§ Problem to work on
Among the entries that follow, how many lines contain the string "closures"? Answer with that number only.

§ Data supplied
========================

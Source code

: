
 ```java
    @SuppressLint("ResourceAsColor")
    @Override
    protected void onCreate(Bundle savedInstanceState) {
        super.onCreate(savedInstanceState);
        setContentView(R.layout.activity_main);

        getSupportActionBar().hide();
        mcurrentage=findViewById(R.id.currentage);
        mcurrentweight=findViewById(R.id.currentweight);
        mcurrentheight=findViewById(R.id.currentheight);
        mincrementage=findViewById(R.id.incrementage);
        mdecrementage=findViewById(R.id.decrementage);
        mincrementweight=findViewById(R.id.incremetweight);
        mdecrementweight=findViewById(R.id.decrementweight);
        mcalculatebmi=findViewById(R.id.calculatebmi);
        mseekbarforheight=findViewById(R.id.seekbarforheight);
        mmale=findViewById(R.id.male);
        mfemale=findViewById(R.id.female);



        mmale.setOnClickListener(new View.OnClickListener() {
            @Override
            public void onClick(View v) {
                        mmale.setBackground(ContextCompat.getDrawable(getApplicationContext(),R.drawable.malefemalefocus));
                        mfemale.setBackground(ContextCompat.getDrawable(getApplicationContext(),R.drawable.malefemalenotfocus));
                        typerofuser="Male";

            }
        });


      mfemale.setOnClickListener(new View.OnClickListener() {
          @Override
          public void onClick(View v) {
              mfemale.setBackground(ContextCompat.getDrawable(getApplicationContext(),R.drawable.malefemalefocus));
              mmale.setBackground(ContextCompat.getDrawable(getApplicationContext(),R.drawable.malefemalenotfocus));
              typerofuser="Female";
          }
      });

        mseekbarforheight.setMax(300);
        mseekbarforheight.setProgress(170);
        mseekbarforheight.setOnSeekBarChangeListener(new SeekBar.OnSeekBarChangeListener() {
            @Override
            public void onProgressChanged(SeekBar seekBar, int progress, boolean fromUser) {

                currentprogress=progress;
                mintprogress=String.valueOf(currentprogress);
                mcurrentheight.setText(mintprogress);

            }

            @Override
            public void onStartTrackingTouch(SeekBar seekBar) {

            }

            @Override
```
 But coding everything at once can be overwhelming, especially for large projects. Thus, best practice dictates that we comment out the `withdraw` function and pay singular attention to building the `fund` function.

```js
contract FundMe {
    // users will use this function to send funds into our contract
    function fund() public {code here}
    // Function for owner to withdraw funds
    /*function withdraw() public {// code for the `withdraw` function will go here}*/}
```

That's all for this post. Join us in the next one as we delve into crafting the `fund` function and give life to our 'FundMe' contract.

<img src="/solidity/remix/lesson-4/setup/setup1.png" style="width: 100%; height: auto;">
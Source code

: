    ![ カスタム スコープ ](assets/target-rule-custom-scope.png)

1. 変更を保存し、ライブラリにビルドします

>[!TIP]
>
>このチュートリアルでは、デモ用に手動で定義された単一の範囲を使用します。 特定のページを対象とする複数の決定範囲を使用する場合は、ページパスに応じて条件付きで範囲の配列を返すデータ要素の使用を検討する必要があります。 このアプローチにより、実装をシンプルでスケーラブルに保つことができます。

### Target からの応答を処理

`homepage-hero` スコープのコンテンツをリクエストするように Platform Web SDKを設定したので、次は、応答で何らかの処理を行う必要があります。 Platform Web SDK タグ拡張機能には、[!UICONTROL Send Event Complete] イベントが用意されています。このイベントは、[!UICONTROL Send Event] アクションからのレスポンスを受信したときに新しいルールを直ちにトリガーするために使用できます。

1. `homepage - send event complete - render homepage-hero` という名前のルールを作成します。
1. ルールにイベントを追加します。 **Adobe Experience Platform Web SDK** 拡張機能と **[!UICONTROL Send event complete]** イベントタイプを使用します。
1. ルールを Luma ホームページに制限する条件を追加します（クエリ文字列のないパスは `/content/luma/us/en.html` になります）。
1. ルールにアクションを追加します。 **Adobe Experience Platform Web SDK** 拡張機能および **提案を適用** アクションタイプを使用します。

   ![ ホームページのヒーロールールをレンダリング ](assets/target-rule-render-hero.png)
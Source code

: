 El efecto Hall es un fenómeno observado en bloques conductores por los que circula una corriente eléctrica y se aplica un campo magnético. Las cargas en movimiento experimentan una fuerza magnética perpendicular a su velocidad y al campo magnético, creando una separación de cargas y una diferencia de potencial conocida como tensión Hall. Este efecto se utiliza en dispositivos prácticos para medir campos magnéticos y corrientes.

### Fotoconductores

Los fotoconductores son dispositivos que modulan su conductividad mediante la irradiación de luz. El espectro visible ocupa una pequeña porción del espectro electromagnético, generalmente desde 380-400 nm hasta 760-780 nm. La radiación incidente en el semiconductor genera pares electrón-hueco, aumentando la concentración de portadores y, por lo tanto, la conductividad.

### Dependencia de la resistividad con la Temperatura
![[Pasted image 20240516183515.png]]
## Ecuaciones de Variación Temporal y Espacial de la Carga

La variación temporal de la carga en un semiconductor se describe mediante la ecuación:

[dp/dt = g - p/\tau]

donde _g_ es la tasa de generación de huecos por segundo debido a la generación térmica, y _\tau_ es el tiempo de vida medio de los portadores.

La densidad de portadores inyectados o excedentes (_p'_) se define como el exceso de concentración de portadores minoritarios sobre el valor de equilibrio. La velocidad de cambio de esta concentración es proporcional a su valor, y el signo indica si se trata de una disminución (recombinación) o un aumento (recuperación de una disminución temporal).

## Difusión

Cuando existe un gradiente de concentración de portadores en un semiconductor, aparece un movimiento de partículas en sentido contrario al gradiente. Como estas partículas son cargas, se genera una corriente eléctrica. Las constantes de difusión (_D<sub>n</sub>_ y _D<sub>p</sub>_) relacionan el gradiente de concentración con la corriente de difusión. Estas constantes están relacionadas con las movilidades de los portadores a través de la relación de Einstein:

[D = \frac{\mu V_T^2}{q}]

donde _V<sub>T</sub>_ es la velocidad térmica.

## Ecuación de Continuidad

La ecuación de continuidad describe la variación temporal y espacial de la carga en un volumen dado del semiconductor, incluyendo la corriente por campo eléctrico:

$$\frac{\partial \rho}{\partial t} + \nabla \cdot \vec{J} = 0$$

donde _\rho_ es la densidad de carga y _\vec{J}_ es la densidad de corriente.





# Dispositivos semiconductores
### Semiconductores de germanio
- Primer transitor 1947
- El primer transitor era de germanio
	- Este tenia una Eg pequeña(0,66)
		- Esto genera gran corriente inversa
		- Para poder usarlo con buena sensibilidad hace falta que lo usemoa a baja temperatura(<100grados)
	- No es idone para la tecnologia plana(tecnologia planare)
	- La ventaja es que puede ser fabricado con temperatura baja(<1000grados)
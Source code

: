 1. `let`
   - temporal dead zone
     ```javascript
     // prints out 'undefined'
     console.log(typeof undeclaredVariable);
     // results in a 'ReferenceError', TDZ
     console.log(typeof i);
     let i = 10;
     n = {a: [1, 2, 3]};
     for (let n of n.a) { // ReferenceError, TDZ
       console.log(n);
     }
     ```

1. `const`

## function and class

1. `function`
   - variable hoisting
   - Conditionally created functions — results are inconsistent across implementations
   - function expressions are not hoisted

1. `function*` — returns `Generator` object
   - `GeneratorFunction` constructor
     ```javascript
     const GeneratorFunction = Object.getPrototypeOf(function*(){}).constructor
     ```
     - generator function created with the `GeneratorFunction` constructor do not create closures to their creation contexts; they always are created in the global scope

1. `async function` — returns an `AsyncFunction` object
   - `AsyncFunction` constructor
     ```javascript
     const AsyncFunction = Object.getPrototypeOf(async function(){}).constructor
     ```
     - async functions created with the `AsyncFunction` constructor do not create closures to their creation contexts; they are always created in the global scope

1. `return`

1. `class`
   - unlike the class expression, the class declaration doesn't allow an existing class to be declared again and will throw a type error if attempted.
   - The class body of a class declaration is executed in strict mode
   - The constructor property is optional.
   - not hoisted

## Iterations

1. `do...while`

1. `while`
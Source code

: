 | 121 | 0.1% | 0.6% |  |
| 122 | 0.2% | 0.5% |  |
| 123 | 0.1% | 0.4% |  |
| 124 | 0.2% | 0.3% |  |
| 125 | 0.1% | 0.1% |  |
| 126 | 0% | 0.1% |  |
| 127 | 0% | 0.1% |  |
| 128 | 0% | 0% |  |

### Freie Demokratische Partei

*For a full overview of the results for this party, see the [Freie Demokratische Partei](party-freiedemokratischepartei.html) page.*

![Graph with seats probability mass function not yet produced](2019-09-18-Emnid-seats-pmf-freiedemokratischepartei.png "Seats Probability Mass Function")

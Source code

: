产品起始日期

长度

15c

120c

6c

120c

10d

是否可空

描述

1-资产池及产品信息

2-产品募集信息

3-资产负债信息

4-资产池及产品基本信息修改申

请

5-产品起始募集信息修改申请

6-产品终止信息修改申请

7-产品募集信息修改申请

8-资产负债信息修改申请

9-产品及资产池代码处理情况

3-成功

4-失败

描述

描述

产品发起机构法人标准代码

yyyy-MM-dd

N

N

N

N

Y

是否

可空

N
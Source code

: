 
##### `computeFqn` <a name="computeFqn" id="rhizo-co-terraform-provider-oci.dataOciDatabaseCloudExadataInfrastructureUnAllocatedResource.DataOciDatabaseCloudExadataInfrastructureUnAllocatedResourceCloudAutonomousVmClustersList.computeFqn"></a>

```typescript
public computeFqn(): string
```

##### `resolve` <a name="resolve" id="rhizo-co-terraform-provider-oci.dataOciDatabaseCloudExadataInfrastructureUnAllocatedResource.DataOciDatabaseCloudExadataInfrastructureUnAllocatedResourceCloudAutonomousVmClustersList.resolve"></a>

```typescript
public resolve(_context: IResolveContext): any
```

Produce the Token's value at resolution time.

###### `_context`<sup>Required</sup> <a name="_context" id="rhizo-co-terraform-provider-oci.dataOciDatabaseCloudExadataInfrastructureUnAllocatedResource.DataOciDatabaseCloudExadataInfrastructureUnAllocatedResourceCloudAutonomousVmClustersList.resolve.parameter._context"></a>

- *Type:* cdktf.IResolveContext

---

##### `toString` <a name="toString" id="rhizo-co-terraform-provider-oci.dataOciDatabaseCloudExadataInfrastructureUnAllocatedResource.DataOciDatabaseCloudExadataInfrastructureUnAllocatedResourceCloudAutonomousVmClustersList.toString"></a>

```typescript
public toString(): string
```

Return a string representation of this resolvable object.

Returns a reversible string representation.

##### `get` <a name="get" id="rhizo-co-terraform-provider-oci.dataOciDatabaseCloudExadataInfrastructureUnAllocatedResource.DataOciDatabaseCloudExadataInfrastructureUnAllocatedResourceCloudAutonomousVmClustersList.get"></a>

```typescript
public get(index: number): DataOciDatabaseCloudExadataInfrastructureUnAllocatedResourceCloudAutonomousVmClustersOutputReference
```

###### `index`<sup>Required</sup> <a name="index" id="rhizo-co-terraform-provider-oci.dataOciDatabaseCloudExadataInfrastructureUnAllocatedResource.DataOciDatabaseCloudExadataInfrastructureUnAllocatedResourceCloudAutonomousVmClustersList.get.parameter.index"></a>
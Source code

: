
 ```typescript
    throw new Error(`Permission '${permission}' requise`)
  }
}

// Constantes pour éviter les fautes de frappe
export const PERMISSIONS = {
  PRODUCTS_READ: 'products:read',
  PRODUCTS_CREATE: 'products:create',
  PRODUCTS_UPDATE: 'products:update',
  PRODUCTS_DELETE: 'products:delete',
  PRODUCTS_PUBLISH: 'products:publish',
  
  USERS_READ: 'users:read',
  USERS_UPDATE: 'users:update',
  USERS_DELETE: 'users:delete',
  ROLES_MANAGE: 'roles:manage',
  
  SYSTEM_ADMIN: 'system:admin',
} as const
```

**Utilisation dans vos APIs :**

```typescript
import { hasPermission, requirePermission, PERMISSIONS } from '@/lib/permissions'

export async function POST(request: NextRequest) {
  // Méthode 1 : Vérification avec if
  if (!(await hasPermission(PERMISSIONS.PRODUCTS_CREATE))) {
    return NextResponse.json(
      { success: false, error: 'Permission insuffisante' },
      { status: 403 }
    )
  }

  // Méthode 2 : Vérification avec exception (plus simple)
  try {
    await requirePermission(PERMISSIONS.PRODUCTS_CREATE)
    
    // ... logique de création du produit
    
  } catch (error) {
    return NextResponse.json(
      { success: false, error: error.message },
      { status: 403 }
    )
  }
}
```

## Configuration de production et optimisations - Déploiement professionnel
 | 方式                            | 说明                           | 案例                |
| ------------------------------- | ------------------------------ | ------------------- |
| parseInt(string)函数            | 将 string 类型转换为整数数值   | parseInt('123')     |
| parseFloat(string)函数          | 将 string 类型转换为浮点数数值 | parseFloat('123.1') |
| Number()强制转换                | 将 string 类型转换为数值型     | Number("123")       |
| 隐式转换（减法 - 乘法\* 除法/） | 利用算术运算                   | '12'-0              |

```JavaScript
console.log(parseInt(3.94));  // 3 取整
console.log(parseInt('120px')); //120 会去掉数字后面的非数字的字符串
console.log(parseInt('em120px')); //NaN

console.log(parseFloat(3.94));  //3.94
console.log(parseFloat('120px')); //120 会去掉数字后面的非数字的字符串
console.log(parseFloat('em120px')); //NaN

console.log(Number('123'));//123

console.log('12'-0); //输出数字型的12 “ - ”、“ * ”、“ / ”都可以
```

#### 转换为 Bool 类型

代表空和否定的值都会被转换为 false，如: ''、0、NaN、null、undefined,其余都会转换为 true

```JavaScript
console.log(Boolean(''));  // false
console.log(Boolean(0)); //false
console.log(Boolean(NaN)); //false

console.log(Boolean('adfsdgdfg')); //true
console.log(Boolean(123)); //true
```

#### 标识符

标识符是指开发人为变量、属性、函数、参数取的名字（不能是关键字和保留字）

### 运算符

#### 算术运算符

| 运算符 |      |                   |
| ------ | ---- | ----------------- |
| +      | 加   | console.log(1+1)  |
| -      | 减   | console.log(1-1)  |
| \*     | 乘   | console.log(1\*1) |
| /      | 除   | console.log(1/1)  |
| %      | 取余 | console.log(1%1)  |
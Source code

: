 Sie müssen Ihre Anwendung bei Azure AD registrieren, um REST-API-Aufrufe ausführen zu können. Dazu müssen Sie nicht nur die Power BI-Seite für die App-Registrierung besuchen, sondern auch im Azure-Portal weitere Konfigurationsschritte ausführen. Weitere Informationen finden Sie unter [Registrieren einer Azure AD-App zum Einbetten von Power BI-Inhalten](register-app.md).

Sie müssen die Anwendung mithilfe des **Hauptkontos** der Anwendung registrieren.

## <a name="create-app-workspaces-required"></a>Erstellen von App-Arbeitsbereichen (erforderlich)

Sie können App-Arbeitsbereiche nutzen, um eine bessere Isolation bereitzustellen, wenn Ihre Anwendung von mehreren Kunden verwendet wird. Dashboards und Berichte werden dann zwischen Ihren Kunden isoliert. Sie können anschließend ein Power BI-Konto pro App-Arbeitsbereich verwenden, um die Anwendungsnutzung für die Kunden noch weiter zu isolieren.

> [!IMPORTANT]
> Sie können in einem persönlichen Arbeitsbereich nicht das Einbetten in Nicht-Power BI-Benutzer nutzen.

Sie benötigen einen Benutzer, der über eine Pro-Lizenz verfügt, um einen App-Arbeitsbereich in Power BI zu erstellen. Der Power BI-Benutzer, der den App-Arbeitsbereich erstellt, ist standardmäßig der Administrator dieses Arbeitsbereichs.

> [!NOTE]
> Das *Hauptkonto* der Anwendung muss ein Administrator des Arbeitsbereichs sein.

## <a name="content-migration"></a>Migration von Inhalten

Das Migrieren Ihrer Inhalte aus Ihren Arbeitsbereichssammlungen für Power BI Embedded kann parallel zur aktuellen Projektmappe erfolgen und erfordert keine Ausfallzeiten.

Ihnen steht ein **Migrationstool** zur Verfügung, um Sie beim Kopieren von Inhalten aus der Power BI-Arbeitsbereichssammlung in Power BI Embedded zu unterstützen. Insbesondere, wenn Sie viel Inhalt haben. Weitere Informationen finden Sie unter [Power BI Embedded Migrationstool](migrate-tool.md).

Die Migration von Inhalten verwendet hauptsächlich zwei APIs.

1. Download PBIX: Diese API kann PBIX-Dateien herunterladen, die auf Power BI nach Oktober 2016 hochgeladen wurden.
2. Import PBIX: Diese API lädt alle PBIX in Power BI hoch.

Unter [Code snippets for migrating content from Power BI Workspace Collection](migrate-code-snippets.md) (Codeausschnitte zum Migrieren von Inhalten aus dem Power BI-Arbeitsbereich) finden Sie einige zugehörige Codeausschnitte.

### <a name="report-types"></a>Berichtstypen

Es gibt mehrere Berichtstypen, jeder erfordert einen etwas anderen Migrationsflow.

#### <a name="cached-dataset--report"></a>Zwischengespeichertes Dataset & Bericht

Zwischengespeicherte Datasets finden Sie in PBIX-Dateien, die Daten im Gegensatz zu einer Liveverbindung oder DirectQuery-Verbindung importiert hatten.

========================

§ Result
2